## Dataset excerpts:
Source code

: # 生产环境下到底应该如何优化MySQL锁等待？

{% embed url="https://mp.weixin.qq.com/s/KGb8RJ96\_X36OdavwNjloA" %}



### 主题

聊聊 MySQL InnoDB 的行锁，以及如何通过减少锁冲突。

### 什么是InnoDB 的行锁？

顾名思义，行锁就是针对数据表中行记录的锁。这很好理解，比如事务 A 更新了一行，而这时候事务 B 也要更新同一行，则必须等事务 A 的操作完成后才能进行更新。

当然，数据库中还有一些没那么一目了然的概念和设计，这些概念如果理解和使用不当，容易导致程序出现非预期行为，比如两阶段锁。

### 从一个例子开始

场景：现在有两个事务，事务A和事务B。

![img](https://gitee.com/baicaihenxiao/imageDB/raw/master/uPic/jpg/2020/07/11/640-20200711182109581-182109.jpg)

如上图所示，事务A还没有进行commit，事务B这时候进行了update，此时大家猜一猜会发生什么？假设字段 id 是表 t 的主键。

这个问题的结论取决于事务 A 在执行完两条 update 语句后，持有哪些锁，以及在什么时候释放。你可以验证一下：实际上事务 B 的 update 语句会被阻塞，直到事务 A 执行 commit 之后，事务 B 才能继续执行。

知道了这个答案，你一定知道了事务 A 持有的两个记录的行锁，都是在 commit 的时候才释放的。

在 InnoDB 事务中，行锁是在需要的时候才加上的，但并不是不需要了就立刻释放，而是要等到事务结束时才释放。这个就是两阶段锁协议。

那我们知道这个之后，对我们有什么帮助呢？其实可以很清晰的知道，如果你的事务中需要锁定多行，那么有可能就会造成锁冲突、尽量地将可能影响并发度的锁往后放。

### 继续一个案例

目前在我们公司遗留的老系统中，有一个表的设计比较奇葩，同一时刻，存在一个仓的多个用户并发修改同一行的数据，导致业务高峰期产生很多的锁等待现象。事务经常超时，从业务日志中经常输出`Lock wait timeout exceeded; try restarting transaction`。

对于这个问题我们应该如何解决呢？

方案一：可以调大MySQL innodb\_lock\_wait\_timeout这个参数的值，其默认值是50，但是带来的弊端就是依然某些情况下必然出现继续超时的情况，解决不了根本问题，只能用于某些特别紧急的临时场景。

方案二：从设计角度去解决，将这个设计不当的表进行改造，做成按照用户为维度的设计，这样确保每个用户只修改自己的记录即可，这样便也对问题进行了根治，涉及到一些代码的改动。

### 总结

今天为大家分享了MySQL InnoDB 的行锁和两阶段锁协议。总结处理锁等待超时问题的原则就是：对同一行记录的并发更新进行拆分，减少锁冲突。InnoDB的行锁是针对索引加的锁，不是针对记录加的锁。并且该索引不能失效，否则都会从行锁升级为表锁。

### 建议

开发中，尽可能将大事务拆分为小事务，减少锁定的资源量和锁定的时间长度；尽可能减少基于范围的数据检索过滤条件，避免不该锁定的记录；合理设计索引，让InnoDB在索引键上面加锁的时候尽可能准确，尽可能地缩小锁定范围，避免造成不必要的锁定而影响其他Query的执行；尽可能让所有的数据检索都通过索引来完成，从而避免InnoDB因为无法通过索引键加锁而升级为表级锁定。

## What the task asks:
Each record above is to be given again without any change to its wording.

## Response area:
Source code

: # 生产环境下到底应该如何优化MySQL锁等待？

{% embed url="https://mp.weixin.qq.com/s/KGb8RJ96\_X36OdavwNjloA" %}



### 主题

聊聊 MySQL InnoDB 的行锁，以及如何通过减少锁冲突。

### 什么是InnoDB 的行锁？

顾名思义，行锁就是针对数据表中行记录的锁。这很好理解，比如事务 A 更新了一行，而这时候事务 B 也要更新同一行，则必须等事务 A 的操作完成后才能进行更新。

当然，数据库中还有一些没那么一目了然的概念和设计，这些概念如果理解和使用不当，容易导致程序出现非预期行为，比如两阶段锁。

### 从一个例子开始

场景：现在有两个事务，事务A和事务B。

![img](https://gitee.com/baicaihenxiao/imageDB/raw/master/uPic/jpg/2020/07/11/640-20200711182109581-182109.jpg)

如上图所示，事务A还没有进行commit，事务B这时候进行了update，此时大家猜一猜会发生什么？假设字段 id 是表 t 的主键。

这个问题的结论取决于事务 A 在执行完两条 update 语句后，持有哪些锁，以及在什么时候释放。你可以验证一下：实际上事务 B 的 update 语句会被阻塞，直到事务 A 执行 commit 之后，事务 B 才能继续执行。

知道了这个答案，你一定知道了事务 A 持有的两个记录的行锁，都是在 commit 的时候才释放的。

在 InnoDB 事务中，行锁是在需要的时候才加上的，但并不是不需要了就立刻释放，而是要等到事务结束时才释放。这个就是两阶段锁协议。

那我们知道这个之后，对我们有什么帮助呢？其实可以很清晰的知道，如果你的事务中需要锁定多行，那么有可能就会造成锁冲突、尽量地将可能影响并发度的锁往后放。

### 继续一个案例

目前在我们公司遗留的老系统中，有一个表的设计比较奇葩，同一时刻，存在一个仓的多个用户并发修改同一行的数据，导致业务高峰期产生很多的锁等待现象。事务经常超时，从业务日志中经常输出`Lock wait timeout exceeded; try restarting transaction`。

对于这个问题我们应该如何解决呢？

方案一：可以调大MySQL innodb\_lock\_wait\_timeout这个参数的值，其默认值是50，但是带来的弊端就是依然某些情况下必然出现继续超时的情况，解决不了根本问题，只能用于某些特别紧急的临时场景。

方案二：从设计角度去解决，将这个设计不当的表进行改造，做成按照用户为维度的设计，这样确保每个用户只修改自己的记录即可，这样便也对问题进行了根治，涉及到一些代码的改动。

### 总结

今天为大家分享了MySQL InnoDB 的行锁和两阶段锁协议。总结处理锁等待超时问题的原则就是：对同一行记录的并发更新进行拆分，减少锁冲突。InnoDB的行锁是针对索引加的锁，不是针对记录加的锁。并且该索引不能失效，否则都会从行锁升级为表锁。

### 建议

开发中，尽可能将大事务拆分为小事务，减少锁定的资源量和锁定的时间长度；尽可能减少基于范围的数据检索过滤条件，避免不该锁定的记录；合理设计索引，让InnoDB在索引键上面加锁的时候尽可能准确，尽可能地缩小锁定范围，避免造成不必要的锁定而影响其他Query的执行；尽可能让所有的数据检索都通过索引来完成，从而避免InnoDB因为无法通过索引键加锁而升级为表级锁定。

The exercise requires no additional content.